Searchers - History
An inspirational meditation on one man of God - St Nikolaos.
On the cusp of Advent, we were invited to reflect on what we love best about Christmas. We were happy to share our joys and traditions!
Lindy led the session by expertly conveying to us the historical person behind Santa Claus, from her reading of a book by Katherine Beaton entitled ‘The Real Santa Claus’.
Nikolaos was born three centuries after the birth of Christ and spent his life fighting for the defenceless. His knowledge and love of the faith was vast and he also showed a deep love for people. He became the Bishop of Myra, paying special attention to the community’s most vulnerable. When famines struck, Nikolaos organised the storing of reserves and an equitable distribution of supplies. He intervened on behalf of the wrongfully accused and worked to save unfortunate children from dire situations.
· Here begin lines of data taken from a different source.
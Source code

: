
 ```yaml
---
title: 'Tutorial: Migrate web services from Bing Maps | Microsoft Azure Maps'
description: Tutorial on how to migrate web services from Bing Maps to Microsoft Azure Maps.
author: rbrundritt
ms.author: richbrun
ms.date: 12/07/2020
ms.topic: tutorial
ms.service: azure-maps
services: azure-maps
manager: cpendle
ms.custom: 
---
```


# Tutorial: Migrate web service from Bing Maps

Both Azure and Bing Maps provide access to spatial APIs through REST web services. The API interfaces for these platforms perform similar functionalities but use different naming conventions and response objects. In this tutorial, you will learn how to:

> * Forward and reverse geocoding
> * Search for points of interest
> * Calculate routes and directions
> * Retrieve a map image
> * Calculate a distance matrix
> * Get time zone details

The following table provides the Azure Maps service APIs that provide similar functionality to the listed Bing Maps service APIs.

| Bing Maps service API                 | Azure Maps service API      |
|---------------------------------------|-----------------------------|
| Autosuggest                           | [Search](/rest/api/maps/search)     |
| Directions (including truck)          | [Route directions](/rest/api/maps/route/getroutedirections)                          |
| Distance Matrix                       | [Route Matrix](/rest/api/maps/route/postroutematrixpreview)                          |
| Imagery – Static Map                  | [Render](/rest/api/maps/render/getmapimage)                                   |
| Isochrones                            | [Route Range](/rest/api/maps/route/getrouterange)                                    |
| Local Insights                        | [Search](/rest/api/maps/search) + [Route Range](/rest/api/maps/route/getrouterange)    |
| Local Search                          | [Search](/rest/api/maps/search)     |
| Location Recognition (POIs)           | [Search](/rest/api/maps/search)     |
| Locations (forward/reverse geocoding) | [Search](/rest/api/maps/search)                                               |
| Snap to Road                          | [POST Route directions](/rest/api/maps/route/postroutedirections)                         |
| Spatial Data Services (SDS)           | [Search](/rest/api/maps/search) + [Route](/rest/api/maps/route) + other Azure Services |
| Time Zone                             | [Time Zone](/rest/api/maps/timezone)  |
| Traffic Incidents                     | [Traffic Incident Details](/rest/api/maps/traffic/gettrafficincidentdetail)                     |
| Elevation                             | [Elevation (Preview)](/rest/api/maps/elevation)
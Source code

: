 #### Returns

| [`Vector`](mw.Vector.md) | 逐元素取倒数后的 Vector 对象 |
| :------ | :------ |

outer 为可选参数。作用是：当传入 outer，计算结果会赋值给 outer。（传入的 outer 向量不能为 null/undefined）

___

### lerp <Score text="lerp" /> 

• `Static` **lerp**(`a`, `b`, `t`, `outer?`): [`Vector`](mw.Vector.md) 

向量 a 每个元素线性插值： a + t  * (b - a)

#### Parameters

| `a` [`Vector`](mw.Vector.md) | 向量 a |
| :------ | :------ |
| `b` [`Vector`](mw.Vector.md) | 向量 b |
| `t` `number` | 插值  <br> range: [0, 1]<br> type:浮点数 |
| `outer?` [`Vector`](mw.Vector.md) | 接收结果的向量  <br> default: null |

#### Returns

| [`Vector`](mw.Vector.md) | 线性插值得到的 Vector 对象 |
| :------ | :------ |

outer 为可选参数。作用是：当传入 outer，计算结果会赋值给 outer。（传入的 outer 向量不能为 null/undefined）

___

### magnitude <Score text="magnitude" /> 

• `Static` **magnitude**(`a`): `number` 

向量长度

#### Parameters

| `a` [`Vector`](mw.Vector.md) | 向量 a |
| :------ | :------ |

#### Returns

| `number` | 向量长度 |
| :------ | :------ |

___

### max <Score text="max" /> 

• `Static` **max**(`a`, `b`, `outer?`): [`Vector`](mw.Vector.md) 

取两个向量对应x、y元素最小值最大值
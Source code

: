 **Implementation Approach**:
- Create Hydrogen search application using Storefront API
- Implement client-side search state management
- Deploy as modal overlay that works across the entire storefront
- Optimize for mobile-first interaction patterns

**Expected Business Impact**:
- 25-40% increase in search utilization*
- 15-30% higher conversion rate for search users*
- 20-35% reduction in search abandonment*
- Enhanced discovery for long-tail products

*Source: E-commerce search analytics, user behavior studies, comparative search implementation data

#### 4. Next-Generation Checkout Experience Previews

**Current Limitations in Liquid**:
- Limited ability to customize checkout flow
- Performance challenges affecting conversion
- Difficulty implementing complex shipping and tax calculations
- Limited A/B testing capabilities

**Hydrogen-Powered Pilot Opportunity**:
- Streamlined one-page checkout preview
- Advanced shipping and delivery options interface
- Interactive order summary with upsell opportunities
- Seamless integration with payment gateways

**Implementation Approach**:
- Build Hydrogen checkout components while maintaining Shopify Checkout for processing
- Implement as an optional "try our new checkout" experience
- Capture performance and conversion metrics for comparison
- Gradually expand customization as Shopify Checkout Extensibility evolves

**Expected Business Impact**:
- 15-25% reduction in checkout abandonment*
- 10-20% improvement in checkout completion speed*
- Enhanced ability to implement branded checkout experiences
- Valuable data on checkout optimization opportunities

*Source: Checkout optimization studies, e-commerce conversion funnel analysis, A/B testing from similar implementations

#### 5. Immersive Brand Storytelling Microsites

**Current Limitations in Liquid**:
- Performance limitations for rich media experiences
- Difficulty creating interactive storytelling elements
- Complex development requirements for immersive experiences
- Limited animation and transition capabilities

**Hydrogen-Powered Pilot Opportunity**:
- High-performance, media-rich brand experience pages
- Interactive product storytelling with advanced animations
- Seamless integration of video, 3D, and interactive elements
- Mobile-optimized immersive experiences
In Western Europe he has become almost exclusively the patron saint of childhood.
We related the life of this saint to our lives. One way we can support the hungry is through Foodbank. We questioned Helen and Dorothy about the work they have been doing locally with food distribution. We encouraged each other to get involved in giving food to others, for Christmas and all year round. We were interested to learn that Foodbank also secured furniture to give to those without any. Things are likely to get worse for many with furlough ending, Christmas coming (with all the expense that it entails for families) and job cuts looming. We would like to help those who will experience hardships in the new year.
One of our group gives money to Crisis every Christmas. Crisis usually announce their programme on Advent Sunday (29 November) so we can look out for that.
Saint Nikolaos cared for young people. Many older young people at this time might be experiencing a set back in their education or employment due to the pandemic. What can the church do to reach out? Claire reminded us that the church is a ready-made family - it’s all about relationships - we need to welcome young people into our midst, spend time and listen to them and share our experience of life and faith with them.
Our closing prayers reflected on the areas of need that were raised through a meditation of St Nikolaos.